I am looking at the following proof that $x^3-x-1$ splits in an extension field of $F_{3}[x]$.
Let us consider the field $$K = F_3[x]/\langle x^3-x-1\rangle$$ If $\theta$ is the image of $x$ in $K$, then $\theta$ is a root of $x^3-x-1$. respectively, as are $(\theta + a)$ for all a ∈ $F_3$, hence, K1 contains each root of $x^3 − x − 1$.
What I do not understand is what $\theta$ represents and why $(\theta+a)$ is also a zero.
On
Let $I=\langle x^3-x-1\rangle$; then you can consider $K=F_3[x]$, which is a field due to irreducibility of $x^3-x-1$. Consider the canonical map $\pi\colon F_3[x]\to K$, and set $\theta=\pi(x)=x+I$.
Then $\theta^3-\theta-(1+I)=(x+I)^3-(x+I)-(1+I)=(x^3-x-1)+I=0+I$.
Now forget that $K$ is actually a quotient ring and identify $a+I$ with $a$ (for $a\in F_3$), which is possible because the restriction of $\pi$ to $F_3$ is injective.

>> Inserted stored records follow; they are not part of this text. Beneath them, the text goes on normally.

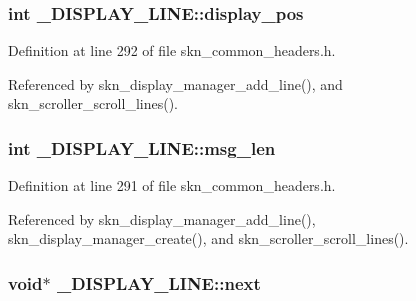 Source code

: \hypertarget{struct___d_i_s_p_l_a_y___l_i_n_e_af32b1aa2ce817c27695d7cd43db9364d}{
\subsubsection[{display\+\_\+pos}]{\setlength{\rightskip}{0pt plus 5cm}int \+\_\+\+D\+I\+S\+P\+L\+A\+Y\+\_\+\+L\+I\+N\+E\+::display\+\_\+pos}}\label{struct___d_i_s_p_l_a_y___l_i_n_e_af32b1aa2ce817c27695d7cd43db9364d}


Definition at line 292 of file skn\+\_\+common\+\_\+headers.\+h.



Referenced by skn\+\_\+display\+\_\+manager\+\_\+add\+\_\+line(), and skn\+\_\+scroller\+\_\+scroll\+\_\+lines().

\hypertarget{struct___d_i_s_p_l_a_y___l_i_n_e_aa9cfa1dd3e90386f675fef61e711342e}{
\subsubsection[{msg\+\_\+len}]{\setlength{\rightskip}{0pt plus 5cm}int \+\_\+\+D\+I\+S\+P\+L\+A\+Y\+\_\+\+L\+I\+N\+E\+::msg\+\_\+len}}\label{struct___d_i_s_p_l_a_y___l_i_n_e_aa9cfa1dd3e90386f675fef61e711342e}


Definition at line 291 of file skn\+\_\+common\+\_\+headers.\+h.



Referenced by skn\+\_\+display\+\_\+manager\+\_\+add\+\_\+line(), skn\+\_\+display\+\_\+manager\+\_\+create(), and skn\+\_\+scroller\+\_\+scroll\+\_\+lines().

\hypertarget{struct___d_i_s_p_l_a_y___l_i_n_e_a0668a4de4eb91d9bbd03cc52b00f4fd0}{
\subsubsection[{next}]{\setlength{\rightskip}{0pt plus 5cm}void$\ast$ \+\_\+\+D\+I\+S\+P\+L\+A\+Y\+\_\+\+L\+I\+N\+E\+::next}}\label{struct___d_i_s_p_l_a_y___l_i_n_e_a0668a4de4eb91d9bbd03cc52b00f4fd0}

Then we have, in $K$, $\theta^3-\theta-1=0$.
Therefore $K$ is an extension field of $F_3$ and $\theta$ is a root of $x^3-x-1\in K[x]$.
What happens to $\theta+a$? Well $$ (\theta+a)^3=\theta^3+a^3 $$ due to the field having characteristic $3$; also $a^3=a$ for $a\in F_3$. Hence $$ (\theta+a)^3-(\theta+a)-1=\theta^3+a^3-\theta-a-1=\theta^3-\theta-1=0 $$ Hence $\theta$, $\theta+1$ and $\theta+2$ are distinct roots of $x^3-x-1$ in $K$ and so $$ x^3-x-1=(x-\theta)(x-\theta-1)(x-\theta-2) $$ in $K[x]$.
This results from the particular form of the polynomials, and the Frobenius morphism: $$(x+1)^3-(x+1)-1=x^3+1^3-x-1-1=x^3-x-1,$$ so if it is $0$ for $x=a$, it is also $0$ for $x=a+1$, and similarly for the other polynomial.